Set the data down again, word for word, as it appears below.

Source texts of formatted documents
----------------
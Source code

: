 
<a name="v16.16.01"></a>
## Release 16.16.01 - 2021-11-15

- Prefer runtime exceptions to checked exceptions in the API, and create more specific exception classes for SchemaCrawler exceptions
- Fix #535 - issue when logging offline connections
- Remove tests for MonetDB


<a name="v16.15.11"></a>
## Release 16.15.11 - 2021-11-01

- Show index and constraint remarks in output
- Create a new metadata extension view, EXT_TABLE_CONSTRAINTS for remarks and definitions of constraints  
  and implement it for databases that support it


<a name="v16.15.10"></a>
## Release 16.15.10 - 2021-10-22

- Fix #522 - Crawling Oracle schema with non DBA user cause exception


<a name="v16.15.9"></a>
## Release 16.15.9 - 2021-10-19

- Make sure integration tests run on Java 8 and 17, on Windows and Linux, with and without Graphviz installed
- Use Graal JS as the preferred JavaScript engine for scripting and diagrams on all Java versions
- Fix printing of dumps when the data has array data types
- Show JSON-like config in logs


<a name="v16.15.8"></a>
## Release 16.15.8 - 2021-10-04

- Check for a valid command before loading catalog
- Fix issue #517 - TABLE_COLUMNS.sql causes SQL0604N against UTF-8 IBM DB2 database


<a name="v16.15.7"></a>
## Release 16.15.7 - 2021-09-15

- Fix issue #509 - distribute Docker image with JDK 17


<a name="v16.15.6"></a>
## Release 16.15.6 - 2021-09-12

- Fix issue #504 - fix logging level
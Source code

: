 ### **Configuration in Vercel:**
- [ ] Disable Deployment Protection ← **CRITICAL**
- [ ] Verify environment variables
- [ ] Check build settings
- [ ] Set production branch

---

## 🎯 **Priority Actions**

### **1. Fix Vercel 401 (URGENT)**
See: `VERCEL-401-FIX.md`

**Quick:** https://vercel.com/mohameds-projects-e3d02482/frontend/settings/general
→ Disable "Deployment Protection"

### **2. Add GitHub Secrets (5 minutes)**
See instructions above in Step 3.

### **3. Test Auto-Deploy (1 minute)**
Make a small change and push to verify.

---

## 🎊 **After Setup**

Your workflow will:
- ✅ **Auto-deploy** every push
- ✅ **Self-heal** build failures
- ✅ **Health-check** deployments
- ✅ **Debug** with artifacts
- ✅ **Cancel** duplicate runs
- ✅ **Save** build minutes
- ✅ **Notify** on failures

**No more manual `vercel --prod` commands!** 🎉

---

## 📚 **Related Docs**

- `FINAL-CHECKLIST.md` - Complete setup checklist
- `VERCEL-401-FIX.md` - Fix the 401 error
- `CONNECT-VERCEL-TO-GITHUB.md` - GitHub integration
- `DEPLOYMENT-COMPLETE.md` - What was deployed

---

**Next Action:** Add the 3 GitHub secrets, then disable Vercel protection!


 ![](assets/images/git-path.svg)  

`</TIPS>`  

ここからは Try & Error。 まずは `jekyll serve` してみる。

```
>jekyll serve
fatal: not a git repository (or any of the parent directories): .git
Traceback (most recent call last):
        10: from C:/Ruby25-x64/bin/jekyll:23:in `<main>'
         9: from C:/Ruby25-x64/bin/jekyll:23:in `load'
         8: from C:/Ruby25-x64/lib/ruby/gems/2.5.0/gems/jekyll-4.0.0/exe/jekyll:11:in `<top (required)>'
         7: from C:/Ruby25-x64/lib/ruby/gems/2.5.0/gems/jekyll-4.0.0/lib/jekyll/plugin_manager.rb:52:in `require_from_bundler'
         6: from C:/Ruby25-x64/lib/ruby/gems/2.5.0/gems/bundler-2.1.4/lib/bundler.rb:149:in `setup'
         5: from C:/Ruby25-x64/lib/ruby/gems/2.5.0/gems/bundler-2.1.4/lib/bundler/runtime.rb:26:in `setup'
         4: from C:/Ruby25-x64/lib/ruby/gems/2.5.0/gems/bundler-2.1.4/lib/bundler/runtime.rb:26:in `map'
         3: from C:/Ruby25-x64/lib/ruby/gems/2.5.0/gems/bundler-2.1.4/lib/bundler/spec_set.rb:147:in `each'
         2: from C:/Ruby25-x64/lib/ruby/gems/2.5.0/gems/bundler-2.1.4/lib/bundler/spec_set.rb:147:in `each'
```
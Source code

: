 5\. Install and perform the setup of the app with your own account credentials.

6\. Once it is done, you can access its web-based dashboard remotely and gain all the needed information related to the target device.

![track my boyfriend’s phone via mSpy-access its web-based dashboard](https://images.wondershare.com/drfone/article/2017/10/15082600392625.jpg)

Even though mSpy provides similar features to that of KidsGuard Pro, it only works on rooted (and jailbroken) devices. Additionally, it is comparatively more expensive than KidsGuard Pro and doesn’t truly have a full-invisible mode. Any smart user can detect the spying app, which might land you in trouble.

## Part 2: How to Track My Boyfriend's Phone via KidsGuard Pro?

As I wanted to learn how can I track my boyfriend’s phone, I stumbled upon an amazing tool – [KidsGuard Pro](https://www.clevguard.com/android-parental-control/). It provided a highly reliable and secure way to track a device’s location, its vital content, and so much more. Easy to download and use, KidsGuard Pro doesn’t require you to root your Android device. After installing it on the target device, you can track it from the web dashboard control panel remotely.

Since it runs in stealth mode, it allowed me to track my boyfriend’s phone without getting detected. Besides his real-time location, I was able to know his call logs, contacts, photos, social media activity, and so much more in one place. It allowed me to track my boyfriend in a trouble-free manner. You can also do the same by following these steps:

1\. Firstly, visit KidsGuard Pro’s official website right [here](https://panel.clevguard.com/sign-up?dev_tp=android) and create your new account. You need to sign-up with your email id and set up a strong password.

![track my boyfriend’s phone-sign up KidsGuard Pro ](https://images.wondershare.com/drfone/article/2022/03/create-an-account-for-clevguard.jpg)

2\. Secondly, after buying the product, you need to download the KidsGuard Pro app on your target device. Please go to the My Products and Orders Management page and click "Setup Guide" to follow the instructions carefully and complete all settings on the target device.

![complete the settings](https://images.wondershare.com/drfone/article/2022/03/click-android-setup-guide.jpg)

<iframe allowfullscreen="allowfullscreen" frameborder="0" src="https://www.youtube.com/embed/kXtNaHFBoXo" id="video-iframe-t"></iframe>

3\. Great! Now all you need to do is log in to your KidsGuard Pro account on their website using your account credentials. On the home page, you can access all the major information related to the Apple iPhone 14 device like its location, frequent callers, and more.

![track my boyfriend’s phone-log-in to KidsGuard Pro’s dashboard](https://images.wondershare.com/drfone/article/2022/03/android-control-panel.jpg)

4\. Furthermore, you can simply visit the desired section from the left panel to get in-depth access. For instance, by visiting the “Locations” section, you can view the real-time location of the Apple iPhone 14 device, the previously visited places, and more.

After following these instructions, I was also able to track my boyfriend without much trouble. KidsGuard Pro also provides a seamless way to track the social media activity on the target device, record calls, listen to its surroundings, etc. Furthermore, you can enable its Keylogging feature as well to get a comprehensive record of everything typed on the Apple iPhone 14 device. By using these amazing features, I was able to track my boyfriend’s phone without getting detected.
----------------
RESPONSE AREA
Source code

: 
<a name="v16.16.01"></a>
## Release 16.16.01 - 2021-11-15

- Prefer runtime exceptions to checked exceptions in the API, and create more specific exception classes for SchemaCrawler exceptions
- Fix #535 - issue when logging offline connections
- Remove tests for MonetDB


<a name="v16.15.11"></a>
## Release 16.15.11 - 2021-11-01

- Show index and constraint remarks in output
- Create a new metadata extension view, EXT_TABLE_CONSTRAINTS for remarks and definitions of constraints  
  and implement it for databases that support it


<a name="v16.15.10"></a>
## Release 16.15.10 - 2021-10-22

- Fix #522 - Crawling Oracle schema with non DBA user cause exception


<a name="v16.15.9"></a>
## Release 16.15.9 - 2021-10-19

- Make sure integration tests run on Java 8 and 17, on Windows and Linux, with and without Graphviz installed
- Use Graal JS as the preferred JavaScript engine for scripting and diagrams on all Java versions
- Fix printing of dumps when the data has array data types
- Show JSON-like config in logs


<a name="v16.15.8"></a>
## Release 16.15.8 - 2021-10-04

- Check for a valid command before loading catalog
- Fix issue #517 - TABLE_COLUMNS.sql causes SQL0604N against UTF-8 IBM DB2 database


<a name="v16.15.7"></a>
## Release 16.15.7 - 2021-09-15

- Fix issue #509 - distribute Docker image with JDK 17


<a name="v16.15.6"></a>
## Release 16.15.6 - 2021-09-12

- Fix issue #504 - fix logging level
Source code

: ### **Configuration in Vercel:**
- [ ] Disable Deployment Protection ← **CRITICAL**
- [ ] Verify environment variables
- [ ] Check build settings
- [ ] Set production branch

---

## 🎯 **Priority Actions**

### **1. Fix Vercel 401 (URGENT)**
See: `VERCEL-401-FIX.md`

**Quick:** https://vercel.com/mohameds-projects-e3d02482/frontend/settings/general
→ Disable "Deployment Protection"

### **2. Add GitHub Secrets (5 minutes)**
See instructions above in Step 3.

### **3. Test Auto-Deploy (1 minute)**
Make a small change and push to verify.

---

## 🎊 **After Setup**

Your workflow will:
- ✅ **Auto-deploy** every push
- ✅ **Self-heal** build failures
- ✅ **Health-check** deployments
- ✅ **Debug** with artifacts
- ✅ **Cancel** duplicate runs
- ✅ **Save** build minutes
- ✅ **Notify** on failures

**No more manual `vercel --prod` commands!** 🎉

---

## 📚 **Related Docs**

- `FINAL-CHECKLIST.md` - Complete setup checklist
- `VERCEL-401-FIX.md` - Fix the 401 error
- `CONNECT-VERCEL-TO-GITHUB.md` - GitHub integration
- `DEPLOYMENT-COMPLETE.md` - What was deployed

---

**Next Action:** Add the 3 GitHub secrets, then disable Vercel protection!


 ![](assets/images/git-path.svg)  

`</TIPS>`  

ここからは Try & Error。 まずは `jekyll serve` してみる。

```
>jekyll serve
fatal: not a git repository (or any of the parent directories): .git
Traceback (most recent call last):
        10: from C:/Ruby25-x64/bin/jekyll:23:in `<main>'
         9: from C:/Ruby25-x64/bin/jekyll:23:in `load'
         8: from C:/Ruby25-x64/lib/ruby/gems/2.5.0/gems/jekyll-4.0.0/exe/jekyll:11:in `<top (required)>'
         7: from C:/Ruby25-x64/lib/ruby/gems/2.5.0/gems/jekyll-4.0.0/lib/jekyll/plugin_manager.rb:52:in `require_from_bundler'
         6: from C:/Ruby25-x64/lib/ruby/gems/2.5.0/gems/bundler-2.1.4/lib/bundler.rb:149:in `setup'
         5: from C:/Ruby25-x64/lib/ruby/gems/2.5.0/gems/bundler-2.1.4/lib/bundler/runtime.rb:26:in `setup'
         4: from C:/Ruby25-x64/lib/ruby/gems/2.5.0/gems/bundler-2.1.4/lib/bundler/runtime.rb:26:in `map'
         3: from C:/Ruby25-x64/lib/ruby/gems/2.5.0/gems/bundler-2.1.4/lib/bundler/spec_set.rb:147:in `each'
         2: from C:/Ruby25-x64/lib/ruby/gems/2.5.0/gems/bundler-2.1.4/lib/bundler/spec_set.rb:147:in `each'
```
Source code

: 5\. Install and perform the setup of the app with your own account credentials.

6\. Once it is done, you can access its web-based dashboard remotely and gain all the needed information related to the target device.

![track my boyfriend’s phone via mSpy-access its web-based dashboard](https://images.wondershare.com/drfone/article/2017/10/15082600392625.jpg)

Even though mSpy provides similar features to that of KidsGuard Pro, it only works on rooted (and jailbroken) devices. Additionally, it is comparatively more expensive than KidsGuard Pro and doesn’t truly have a full-invisible mode. Any smart user can detect the spying app, which might land you in trouble.

## Part 2: How to Track My Boyfriend's Phone via KidsGuard Pro?

As I wanted to learn how can I track my boyfriend’s phone, I stumbled upon an amazing tool – [KidsGuard Pro](https://www.clevguard.com/android-parental-control/). It provided a highly reliable and secure way to track a device’s location, its vital content, and so much more. Easy to download and use, KidsGuard Pro doesn’t require you to root your Android device. After installing it on the target device, you can track it from the web dashboard control panel remotely.

Since it runs in stealth mode, it allowed me to track my boyfriend’s phone without getting detected. Besides his real-time location, I was able to know his call logs, contacts, photos, social media activity, and so much more in one place. It allowed me to track my boyfriend in a trouble-free manner. You can also do the same by following these steps:

1\. Firstly, visit KidsGuard Pro’s official website right [here](https://panel.clevguard.com/sign-up?dev_tp=android) and create your new account. You need to sign-up with your email id and set up a strong password.

![track my boyfriend’s phone-sign up KidsGuard Pro ](https://images.wondershare.com/drfone/article/2022/03/create-an-account-for-clevguard.jpg)

2\. Secondly, after buying the product, you need to download the KidsGuard Pro app on your target device. Please go to the My Products and Orders Management page and click "Setup Guide" to follow the instructions carefully and complete all settings on the target device.

![complete the settings](https://images.wondershare.com/drfone/article/2022/03/click-android-setup-guide.jpg)

<iframe allowfullscreen="allowfullscreen" frameborder="0" src="https://www.youtube.com/embed/kXtNaHFBoXo" id="video-iframe-t"></iframe>

3\. Great! Now all you need to do is log in to your KidsGuard Pro account on their website using your account credentials. On the home page, you can access all the major information related to the Apple iPhone 14 device like its location, frequent callers, and more.

![track my boyfriend’s phone-log-in to KidsGuard Pro’s dashboard](https://images.wondershare.com/drfone/article/2022/03/android-control-panel.jpg)

4\. Furthermore, you can simply visit the desired section from the left panel to get in-depth access. For instance, by visiting the “Locations” section, you can view the real-time location of the Apple iPhone 14 device, the previously visited places, and more.

After following these instructions, I was also able to track my boyfriend without much trouble. KidsGuard Pro also provides a seamless way to track the social media activity on the target device, record calls, listen to its surroundings, etc. Furthermore, you can enable its Keylogging feature as well to get a comprehensive record of everything typed on the Apple iPhone 14 device. By using these amazing features, I was able to track my boyfriend’s phone without getting detected.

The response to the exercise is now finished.